I hate to say it, without knocking on wood that is, but my starter is chugging along quite nicely. This means it’s time to trudge forward with the remaining sourdough and wild yeast breads in the BBA Challenge. With my expectations quite lofty, I went after Bread #33; the Poilâne-Style Miche.
These lofty goals might mean nothing to you, just like they meant nothing to me before I bought the Bread Baker’s Apprentice back in 2007. See I’ve had this book for some time; well before the BBA Challenge was issued last year. Yet I never had the courage to try the extravagant breads. Maybe extravagant is the wrong word, but I can’t think of a better way to describe this simple, yet complicated concoction. The ingredients are simple; whole wheat flour, salt, water and barm (wild yeast). Except these four ingredients make one MASSIVE, country-style miche (large boule). How big…try 4 1/2 pounds big.
I should also say that this loaf is also a just a tad more intimidating because it just so happens to be the cover bread. With the history of of this bread traced to one of the most famous bread bakers to live (Lionel Poilâne), you know it’s going to be a challenge. Peter doesn’t help calm any fears either, as he goes on to talk about “long fermentation’s”, “finest ingredients”, and a flavour that “change in the mouth with each chew”. Phew..a lot to live up to on this baby.
With a bread making process that could easily stretch 3 days, the Poilâne-Style Miche isn’t for the average ADHD candidate. Step one is to let the barm do it’s thing on a smaller amount of flour (9 ounces). This will allow all the yeasty bits to get a head start in lifting the final product. And believe me, this final lift will be a doozy, because you throw another 32 ounces of flour into the mix.
So in between some kneading and rising, you can sleep, go to work, play with the kids, take out the garbage, and rest again before you are ready. With my first attempt looking like it was on the right path, I created my steam bath and slide the giant beast into the oven. It’s hard not to stress the size of this loaf over and over again; even with my pizza peel firmly gripped, I was caught off guard by the weight and almost dropped the entire thing.
Thankfully my thermopen saved me from disaster as I watched the recommend 65 minutes tick past. Instead of a 200 degree center, this loaf was sitting around 173. So into the oven, again almost dropping it, before playing things by ear and tacking on an additional 20 minutes. With such a heavy loaf, the recommended cooling period is at least 2 hours. I made this a bit easier on myself by leaving the house to run some errands.
Eventually, back at the homestead, I stretched out my right arm (in preparation for cutting) and mouth (in preparation for eating). The sliced bread looked lovely. Soft, and surprisingly airy for such a large loaf. I was elated not to see any dense, or compressed parts near the base. Phase one (baking) was a success! But what about the taste…
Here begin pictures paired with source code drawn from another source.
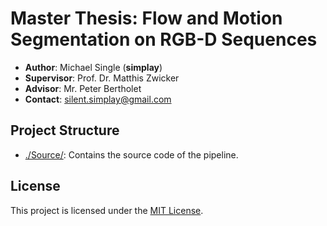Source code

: # Master Thesis: Flow and Motion Segmentation on RGB-D Sequences

+ **Author**: Michael Single (**simplay**)
+ **Supervisor**: Prof. Dr. Matthis Zwicker
+ **Advisor**: Mr. Peter Bertholet
+ **Contact**: silent.simplay@gmail.com

## Project Structure

+ [./Source/](https://github.com/simplay/master_thesis/blob/master/Source/README): Contains the source code of the pipeline.

## License

This project is licensed under the [MIT License](https://github.com/simplay/master_thesis/blob/predef-doc-structure/LICENSE).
Amazing. The slight tang of wild yeast mixes so well with the nutty, earthiness of whole wheat. This bread…is money. Sliced thick or thin. Topped with tomatoes or peanut butter. This was for whatever reason, one of the first breads in a long time that spoke to me, “Chris, come eat a slice. I won’t be mad. I promise not to make your ass look big”..and the seduction went on into the night. In fact this ‘big bitch’ (as it become known), is so good that I’m currently in the process of round two…and believe you me, I’m gonna do my best to conquer.